受信機の機能については日信防災・BFAP128A /能美・FAP128Aのものを取り上げています。
同じP型1級であっても各種機能は同じではありませんのでご注意ください。


また、消防法など法的規制・基準については言及していません。

以上のような内容なので、消防関係の資格取得については役に立ちません。

なお、これはSPnetの教育資料です。内容の正確性は保証しません。
あくまで参考資料としてください。


※参考文献
・絵とぎ-消防設備のしくみ ・ 第1版第1刷 ・オーム社出版局
・消防設備アタック講座上下・5訂版 ・ 高木任之著 ・ 近代消防社
・個々の画像は消防設備メーカーサイトより拝借しました。



1.自火報設備の仕組み


a.感知器が知らせ、受信機が教える


・感知器は自動スイッチ ( 図のB2・B3 )

感知器は異常な熱・煙・炎を感じるとスイッチが入るようになっています。
感知器のスイッチが入ると電流が流れ、受信機へ知らせます。
感知器の仕組み


・発信機は手動スイッチ ( 図のB1 )

一般に非常ベルと呼ばれているものです。
これは異常を発見した人がスイッチを押して受信機に知らせます。


・受信機のすること その 1

受信機が感知器・発信機から知らせを受ける ( ①) と次のことをします。、

・受信機のベル ( A1/主ベル ) を鳴らす。
・どこの区域からの通報か表示する ( A2/地区窓 )。
・発信機が押された場合はそのことを表示する。
・その地区のベル ( C1/地区ベル ) を鳴らす。

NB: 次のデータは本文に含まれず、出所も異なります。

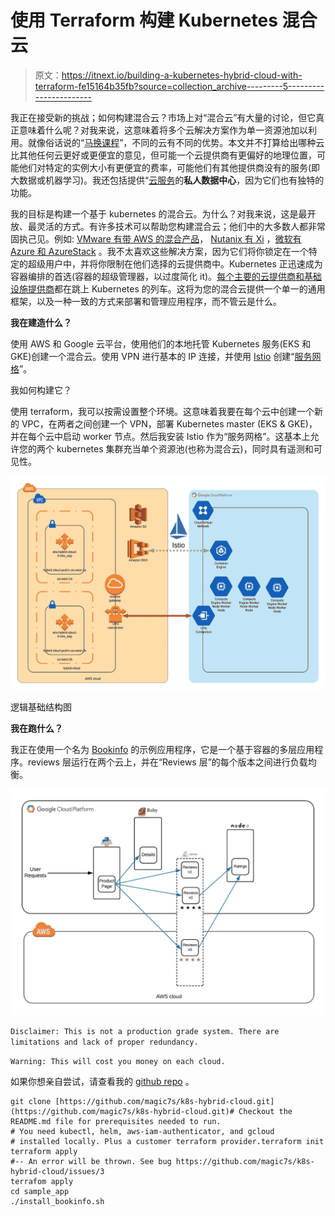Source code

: # 使用 Terraform 构建 Kubernetes 混合云

> 原文：<https://itnext.io/building-a-kubernetes-hybrid-cloud-with-terraform-fe15164b35fb?source=collection_archive---------5----------------------->

我正在接受新的挑战；如何构建混合云？市场上对“混合云”有大量的讨论，但它真正意味着什么呢？对我来说，这意味着将多个云解决方案作为单一资源池加以利用。就像俗话说的“[马换课程](https://dictionary.cambridge.org/us/dictionary/english/horses-for-courses)”，不同的云有不同的优势。本文并不打算给出哪种云比其他任何云更好或更便宜的意见，但可能一个云提供商有更偏好的地理位置，可能他们对特定的实例大小有更便宜的费率，可能他们有其他提供商没有的服务(即大数据或机器学习)。我还包括提供“[云服务](https://nvlpubs.nist.gov/nistpubs/Legacy/SP/nistspecialpublication800-145.pdf)的**私人数据中心**，因为它们也有独特的功能。

我的目标是构建一个基于 kubernetes 的混合云。为什么？对我来说，这是最开放、最灵活的方式。有许多技术可以帮助您构建混合云；他们中的大多数人都非常固执己见。例如: [VMware 有带 AWS 的混合产品](https://aws.amazon.com/vmware/)， [Nutanix 有 Xi](https://www.nutanix.com/products/xi-cloud-services/) ，[微软有 Azure 和 AzureStack](https://azure.microsoft.com/en-us/overview/azure-stack/) 。我不太喜欢这些解决方案，因为它们将你锁定在一个特定的超级用户中，并将你限制在他们选择的云提供商中。Kubernetes 正迅速成为容器编排的首选(容器的超级管理器，以过度简化 it)。[每个主要的云提供商和基础设施提供商](https://landscape.cncf.io/cncf=member&grouping=landscape&landscape=cloud,platform,kubernetes-certified-service-provider)都在跳上 Kubernetes 的列车。这将为您的混合云提供一个单一的通用框架，以及一种一致的方式来部署和管理应用程序，而不管云是什么。

**我在建造什么？**

使用 AWS 和 Google 云平台，使用他们的本地托管 Kubernetes 服务(EKS 和 GKE)创建一个混合云。使用 VPN 进行基本的 IP 连接，并使用 [Istio](http://istio.io) 创建“[服务网格](https://istio.io/docs/concepts/what-is-istio/#what-is-a-service-mesh)”。

我如何构建它？

使用 terraform，我可以按需设置整个环境。这意味着我要在每个云中创建一个新的 VPC，在两者之间创建一个 VPN，部署 Kubernetes master (EKS & GKE)，并在每个云中启动 worker 节点。然后我安装 Istio 作为“服务网格”。这基本上允许您的两个 kubernetes 集群充当单个资源池(也称为混合云)，同时具有遥测和可见性。

![](img/f81273931b163fe35085d966b81de34b.png)

逻辑基础结构图

**我在跑什么？**

我正在使用一个名为 [Bookinfo](https://istio.io/docs/examples/bookinfo/) 的示例应用程序，它是一个基于容器的多层应用程序。reviews 层运行在两个云上，并在“Reviews 层”的每个版本之间进行负载均衡。

![](img/46f6fb6925ad0ccaf62ccc4c10d76987.png)

`Disclaimer: This is not a production grade system. There are limitations and lack of proper redundancy.`

`Warning: This will cost you money on each cloud.`

如果你想亲自尝试，请查看我的 [github repo](https://github.com/magic7s/k8s-hybrid-cloud) 。

```
git clone [https://github.com/magic7s/k8s-hybrid-cloud.git](https://github.com/magic7s/k8s-hybrid-cloud.git)# Checkout the README.md file for prerequisites needed to run.
# You need kubectl, helm, aws-iam-authenticator, and gcloud 
# installed locally. Plus a customer terraform provider.terraform init
terraform apply
#-- An error will be thrown. See bug https://github.com/magic7s/k8s-hybrid-cloud/issues/3
terrafom apply
cd sample_app
./install_bookinfo.sh
```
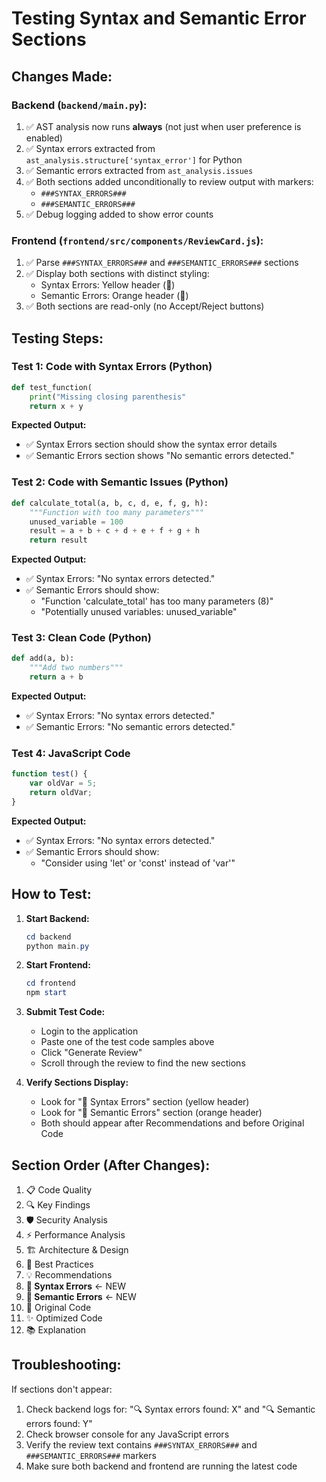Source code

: # Testing Syntax and Semantic Error Sections

## Changes Made:

### Backend (`backend/main.py`):
1. ✅ AST analysis now runs **always** (not just when user preference is enabled)
2. ✅ Syntax errors extracted from `ast_analysis.structure['syntax_error']` for Python
3. ✅ Semantic errors extracted from `ast_analysis.issues` 
4. ✅ Both sections added unconditionally to review output with markers:
   - `###SYNTAX_ERRORS###`
   - `###SEMANTIC_ERRORS###`
5. ✅ Debug logging added to show error counts

### Frontend (`frontend/src/components/ReviewCard.js`):
1. ✅ Parse `###SYNTAX_ERRORS###` and `###SEMANTIC_ERRORS###` sections
2. ✅ Display both sections with distinct styling:
   - Syntax Errors: Yellow header (📝)
   - Semantic Errors: Orange header (🧠)
3. ✅ Both sections are read-only (no Accept/Reject buttons)

## Testing Steps:

### Test 1: Code with Syntax Errors (Python)
```python
def test_function(
    print("Missing closing parenthesis"
    return x + y
```

**Expected Output:**
- ✅ Syntax Errors section should show the syntax error details
- ✅ Semantic Errors section shows "No semantic errors detected."

### Test 2: Code with Semantic Issues (Python)
```python
def calculate_total(a, b, c, d, e, f, g, h):
    """Function with too many parameters"""
    unused_variable = 100
    result = a + b + c + d + e + f + g + h
    return result
```

**Expected Output:**
- ✅ Syntax Errors: "No syntax errors detected."
- ✅ Semantic Errors should show:
  - "Function 'calculate_total' has too many parameters (8)"
  - "Potentially unused variables: unused_variable"

### Test 3: Clean Code (Python)
```python
def add(a, b):
    """Add two numbers"""
    return a + b
```

**Expected Output:**
- ✅ Syntax Errors: "No syntax errors detected."
- ✅ Semantic Errors: "No semantic errors detected."

### Test 4: JavaScript Code
```javascript
function test() {
    var oldVar = 5;
    return oldVar;
}
```

**Expected Output:**
- ✅ Syntax Errors: "No syntax errors detected."
- ✅ Semantic Errors should show:
  - "Consider using 'let' or 'const' instead of 'var'"

## How to Test:

1. **Start Backend:**
   ```powershell
   cd backend
   python main.py
   ```

2. **Start Frontend:**
   ```powershell
   cd frontend
   npm start
   ```

3. **Submit Test Code:**
   - Login to the application
   - Paste one of the test code samples above
   - Click "Generate Review"
   - Scroll through the review to find the new sections

4. **Verify Sections Display:**
   - Look for "📝 Syntax Errors" section (yellow header)
   - Look for "🧠 Semantic Errors" section (orange header)
   - Both should appear after Recommendations and before Original Code

## Section Order (After Changes):
1. 📋 Code Quality
2. 🔍 Key Findings
3. 🛡️ Security Analysis
4. ⚡ Performance Analysis
5. 🏗️ Architecture & Design
6. 📖 Best Practices
7. 💡 Recommendations
8. **📝 Syntax Errors** ← NEW
9. **🧠 Semantic Errors** ← NEW
10. 📄 Original Code
11. ✨ Optimized Code
12. 📚 Explanation

## Troubleshooting:

If sections don't appear:
1. Check backend logs for: "🔍 Syntax errors found: X" and "🔍 Semantic errors found: Y"
2. Check browser console for any JavaScript errors
3. Verify the review text contains `###SYNTAX_ERRORS###` and `###SEMANTIC_ERRORS###` markers
4. Make sure both backend and frontend are running the latest code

( ③ )

受信機はこのようにして、「どこで異常が発生したのか」を教えます。

ただ、受信機は教えるだけです。目覚まし時計と同じです。
現場に行って、異常の有無を調べたり消火活動や消防連絡をしたりするのは人間です。


b.消火栓連動


・受信機のすること その 2 - 教えるだけでなく準備する

受信機が発信機からの異常信号を受けると、ポンプのスイッチを入れて「消火栓がいつでも使えるよう」にします。( ②・④・⑤ )
これで消火栓 ( C4 ) はいつでも使える状態になり、バルブを開けば放水することができます。

受信機がポンプを起動させるのは発信機が押された場合です。
感知器の異常信号ではポンプを起動させません。

感知器の発報で現場に向かい火災であった場合は、発信機のボタンを押してポンプを起動しなければなりません。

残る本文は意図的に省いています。